[Data records]
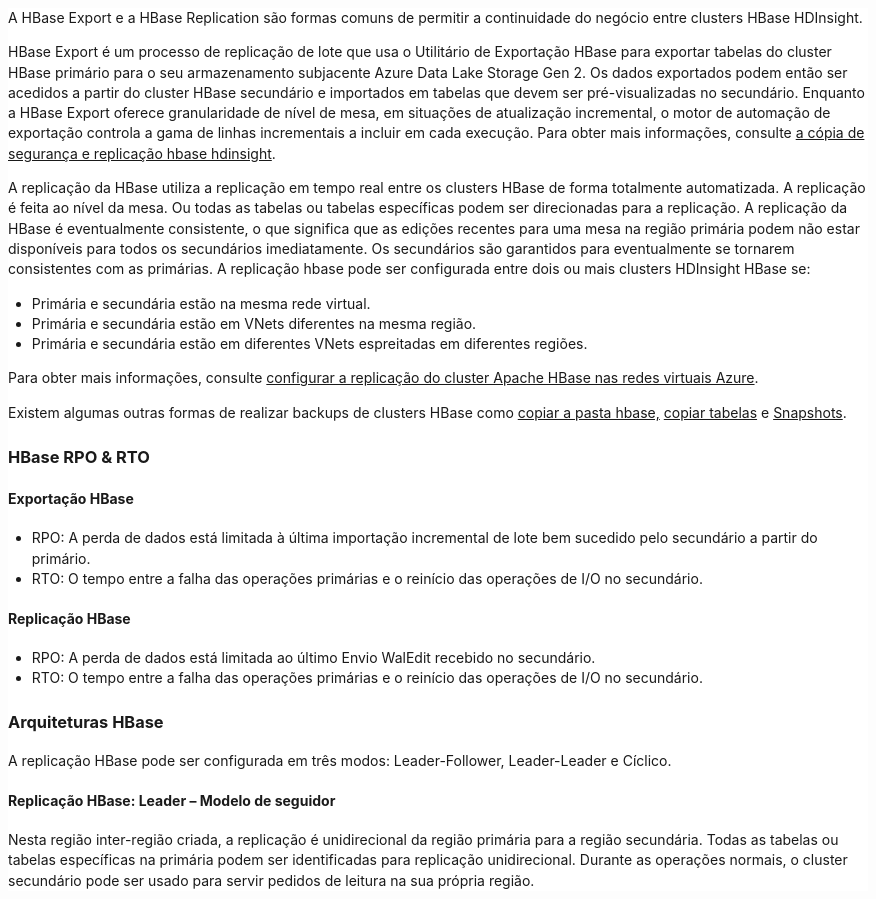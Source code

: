 A HBase Export e a HBase Replication são formas comuns de permitir a continuidade do negócio entre clusters HBase HDInsight.

HBase Export é um processo de replicação de lote que usa o Utilitário de Exportação HBase para exportar tabelas do cluster HBase primário para o seu armazenamento subjacente Azure Data Lake Storage Gen 2. Os dados exportados podem então ser acedidos a partir do cluster HBase secundário e importados em tabelas que devem ser pré-visualizadas no secundário. Enquanto a HBase Export oferece granularidade de nível de mesa, em situações de atualização incremental, o motor de automação de exportação controla a gama de linhas incrementais a incluir em cada execução. Para obter mais informações, consulte [a cópia de segurança e replicação hbase hdinsight](./hbase/apache-hbase-backup-replication.md#export-then-import).

A replicação da HBase utiliza a replicação em tempo real entre os clusters HBase de forma totalmente automatizada. A replicação é feita ao nível da mesa. Ou todas as tabelas ou tabelas específicas podem ser direcionadas para a replicação. A replicação da HBase é eventualmente consistente, o que significa que as edições recentes para uma mesa na região primária podem não estar disponíveis para todos os secundários imediatamente. Os secundários são garantidos para eventualmente se tornarem consistentes com as primárias. A replicação hbase pode ser configurada entre dois ou mais clusters HDInsight HBase se:

* Primária e secundária estão na mesma rede virtual.
* Primária e secundária estão em VNets diferentes na mesma região.
* Primária e secundária estão em diferentes VNets espreitadas em diferentes regiões.

Para obter mais informações, consulte [configurar a replicação do cluster Apache HBase nas redes virtuais Azure](./hbase/apache-hbase-replication.md).

Existem algumas outras formas de realizar backups de clusters HBase como [copiar a pasta hbase,](./hbase/apache-hbase-backup-replication.md#copy-the-hbase-folder) [copiar tabelas](./hbase/apache-hbase-backup-replication.md#copy-tables) e [Snapshots](./hbase/apache-hbase-backup-replication.md#snapshots).

### <a name="hbase-rpo--rto"></a>HBase RPO & RTO

#### <a name="hbase-export"></a>Exportação HBase

* RPO: A perda de dados está limitada à última importação incremental de lote bem sucedido pelo secundário a partir do primário.
* RTO: O tempo entre a falha das operações primárias e o reinício das operações de I/O no secundário.

#### <a name="hbase-replication"></a>Replicação HBase

* RPO: A perda de dados está limitada ao último Envio WalEdit recebido no secundário.
* RTO: O tempo entre a falha das operações primárias e o reinício das operações de I/O no secundário.

### <a name="hbase-architectures"></a>Arquiteturas HBase

A replicação HBase pode ser configurada em três modos: Leader-Follower, Leader-Leader e Cíclico.

#### <a name="hbase-replication--leader--follower-model"></a>Replicação HBase: Leader – Modelo de seguidor

Nesta região inter-região criada, a replicação é unidirecional da região primária para a região secundária. Todas as tabelas ou tabelas específicas na primária podem ser identificadas para replicação unidirecional. Durante as operações normais, o cluster secundário pode ser usado para servir pedidos de leitura na sua própria região.
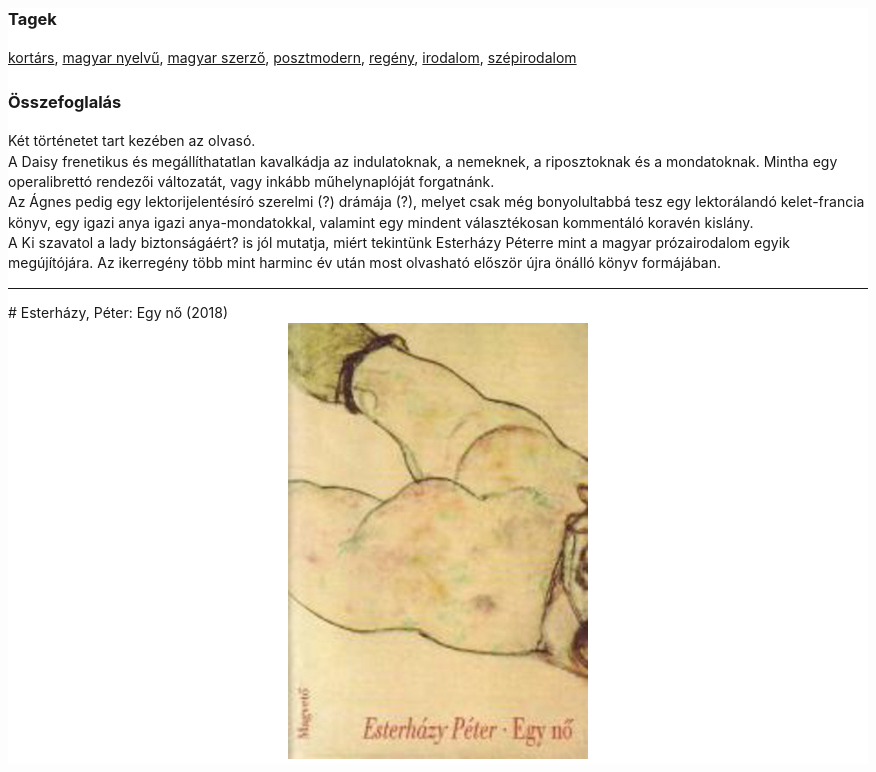 ### Tagek
[kortárs](https://github.com/berczisandor/calibre_lib/blob/main/main/_tags/kort%c3%a1rs.md), [magyar nyelvű](https://github.com/berczisandor/calibre_lib/blob/main/main/_tags/magyar%20nyelv%c5%b1.md), [magyar szerző](https://github.com/berczisandor/calibre_lib/blob/main/main/_tags/magyar%20szerz%c5%91.md), [posztmodern](https://github.com/berczisandor/calibre_lib/blob/main/main/_tags/posztmodern.md), [regény](https://github.com/berczisandor/calibre_lib/blob/main/main/_tags/reg%c3%a9ny.md), [irodalom](https://github.com/berczisandor/calibre_lib/blob/main/main/_tags/irodalom.md), [szépirodalom](https://github.com/berczisandor/calibre_lib/blob/main/main/_tags/sz%c3%a9pirodalom.md)

### Összefoglalás
<div>
<p>Két történetet tart kezében az olvasó.<br>A Daisy frenetikus és megállíthatatlan kavalkádja az indulatoknak, a nemeknek, a riposztoknak és a mondatoknak. Mintha egy operalibrettó rendezői változatát, vagy inkább műhelynaplóját forgatnánk.<br>Az Ágnes pedig egy lektorijelentésíró szerelmi (?) drámája (?), melyet csak még bonyolultabbá tesz egy lektorálandó kelet-francia könyv, egy igazi anya igazi anya-mondatokkal, valamint egy mindent választékosan kommentáló koravén kislány.<br>A Ki szavatol a lady biztonságáért? is jól mutatja, miért tekintünk Esterházy Péterre mint a magyar prózairodalom egyik megújítójára. Az ikerregény több mint harminc év után most olvasható először újra önálló könyv formájában.</p></div>


<hr/>
# <a name="id_1019">Esterházy, Péter: Egy nő (2018)</a>
<center><img src="https://github.com/BercziSandor/calibre_lib/raw/main/main/Esterhazy%2C%20Peter/Egy%20no%20%281019%29/cover.jpg" alt="cover" width="300"/></center>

### WHAT IS NEEDED
Print the lines above from the one with "partir do primário." through the one with "Modelo de seguidor", both included, exactly as written and nothing more.

### EXPECTED ANSWER
* RPO: A perda de dados está limitada à última importação incremental de lote bem sucedido pelo secundário a partir do primário.
* RTO: O tempo entre a falha das operações primárias e o reinício das operações de I/O no secundário.

#### <a name="hbase-replication"></a>Replicação HBase

* RPO: A perda de dados está limitada ao último Envio WalEdit recebido no secundário.
* RTO: O tempo entre a falha das operações primárias e o reinício das operações de I/O no secundário.

### <a name="hbase-architectures"></a>Arquiteturas HBase

A replicação HBase pode ser configurada em três modos: Leader-Follower, Leader-Leader e Cíclico.

#### <a name="hbase-replication--leader--follower-model"></a>Replicação HBase: Leader – Modelo de seguidor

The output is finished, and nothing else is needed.